_Problem:_
Check every line of the entries for "application", and copy the lines that hold it.

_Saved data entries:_
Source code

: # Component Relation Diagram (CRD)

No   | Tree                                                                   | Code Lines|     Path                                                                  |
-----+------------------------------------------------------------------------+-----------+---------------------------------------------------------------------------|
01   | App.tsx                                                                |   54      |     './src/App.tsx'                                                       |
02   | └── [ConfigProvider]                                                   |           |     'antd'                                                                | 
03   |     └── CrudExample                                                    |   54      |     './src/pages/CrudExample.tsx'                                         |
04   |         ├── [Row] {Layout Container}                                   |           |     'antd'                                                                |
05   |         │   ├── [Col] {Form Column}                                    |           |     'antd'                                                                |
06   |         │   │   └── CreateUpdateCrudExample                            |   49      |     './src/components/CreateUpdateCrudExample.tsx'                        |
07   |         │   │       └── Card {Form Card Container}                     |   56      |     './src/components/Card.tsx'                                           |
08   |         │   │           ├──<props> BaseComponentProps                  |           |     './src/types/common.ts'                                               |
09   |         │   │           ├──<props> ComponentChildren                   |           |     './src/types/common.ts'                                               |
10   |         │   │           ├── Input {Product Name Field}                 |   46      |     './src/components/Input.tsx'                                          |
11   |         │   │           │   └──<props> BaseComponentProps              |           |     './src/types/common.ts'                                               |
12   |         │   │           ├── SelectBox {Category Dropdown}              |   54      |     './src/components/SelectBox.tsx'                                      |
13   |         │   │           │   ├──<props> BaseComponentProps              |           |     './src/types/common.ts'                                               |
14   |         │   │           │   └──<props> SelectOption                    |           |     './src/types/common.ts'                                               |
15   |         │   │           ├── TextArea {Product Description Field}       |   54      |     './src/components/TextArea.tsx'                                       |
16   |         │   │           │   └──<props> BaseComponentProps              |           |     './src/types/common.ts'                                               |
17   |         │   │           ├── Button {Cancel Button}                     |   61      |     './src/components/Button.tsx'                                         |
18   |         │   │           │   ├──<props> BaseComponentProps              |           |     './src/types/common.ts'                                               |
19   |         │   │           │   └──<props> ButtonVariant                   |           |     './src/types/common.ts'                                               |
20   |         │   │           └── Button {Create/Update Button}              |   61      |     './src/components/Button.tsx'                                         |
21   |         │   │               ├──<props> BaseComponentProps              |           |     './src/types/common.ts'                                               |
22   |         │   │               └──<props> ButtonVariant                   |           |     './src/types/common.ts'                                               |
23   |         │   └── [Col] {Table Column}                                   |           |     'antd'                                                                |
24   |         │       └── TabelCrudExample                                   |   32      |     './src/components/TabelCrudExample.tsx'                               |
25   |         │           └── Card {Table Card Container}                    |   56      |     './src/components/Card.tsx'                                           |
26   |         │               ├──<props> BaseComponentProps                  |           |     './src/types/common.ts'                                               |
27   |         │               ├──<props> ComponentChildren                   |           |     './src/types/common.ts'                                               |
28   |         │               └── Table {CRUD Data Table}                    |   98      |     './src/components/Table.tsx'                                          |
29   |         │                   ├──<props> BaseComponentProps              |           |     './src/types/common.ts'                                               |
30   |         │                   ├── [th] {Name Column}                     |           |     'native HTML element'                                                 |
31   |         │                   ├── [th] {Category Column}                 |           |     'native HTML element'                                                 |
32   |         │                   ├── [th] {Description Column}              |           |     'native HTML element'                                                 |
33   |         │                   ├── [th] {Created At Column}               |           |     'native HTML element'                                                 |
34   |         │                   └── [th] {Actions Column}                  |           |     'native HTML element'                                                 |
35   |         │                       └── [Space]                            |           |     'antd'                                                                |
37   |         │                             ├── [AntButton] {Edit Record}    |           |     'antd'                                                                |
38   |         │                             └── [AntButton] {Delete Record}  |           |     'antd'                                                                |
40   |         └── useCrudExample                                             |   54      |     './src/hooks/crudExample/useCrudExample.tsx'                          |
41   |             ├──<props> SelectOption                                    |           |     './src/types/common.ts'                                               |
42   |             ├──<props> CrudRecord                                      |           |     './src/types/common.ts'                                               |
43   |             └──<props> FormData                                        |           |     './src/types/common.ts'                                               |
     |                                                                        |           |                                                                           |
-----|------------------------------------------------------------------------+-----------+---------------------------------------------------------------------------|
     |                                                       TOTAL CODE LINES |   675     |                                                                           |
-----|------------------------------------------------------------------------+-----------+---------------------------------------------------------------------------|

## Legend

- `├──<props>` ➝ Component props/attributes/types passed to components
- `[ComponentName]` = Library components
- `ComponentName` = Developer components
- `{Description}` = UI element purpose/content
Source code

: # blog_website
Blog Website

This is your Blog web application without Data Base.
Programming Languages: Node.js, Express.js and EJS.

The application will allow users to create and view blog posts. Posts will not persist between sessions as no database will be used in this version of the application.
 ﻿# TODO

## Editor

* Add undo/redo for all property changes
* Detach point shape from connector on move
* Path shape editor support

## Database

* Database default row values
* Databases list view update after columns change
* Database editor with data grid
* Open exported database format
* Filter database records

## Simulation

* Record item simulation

_Answer to the problem:_
This is your Blog web application without Data Base.
The application will allow users to create and view blog posts. Posts will not persist between sessions as no database will be used in this version of the application.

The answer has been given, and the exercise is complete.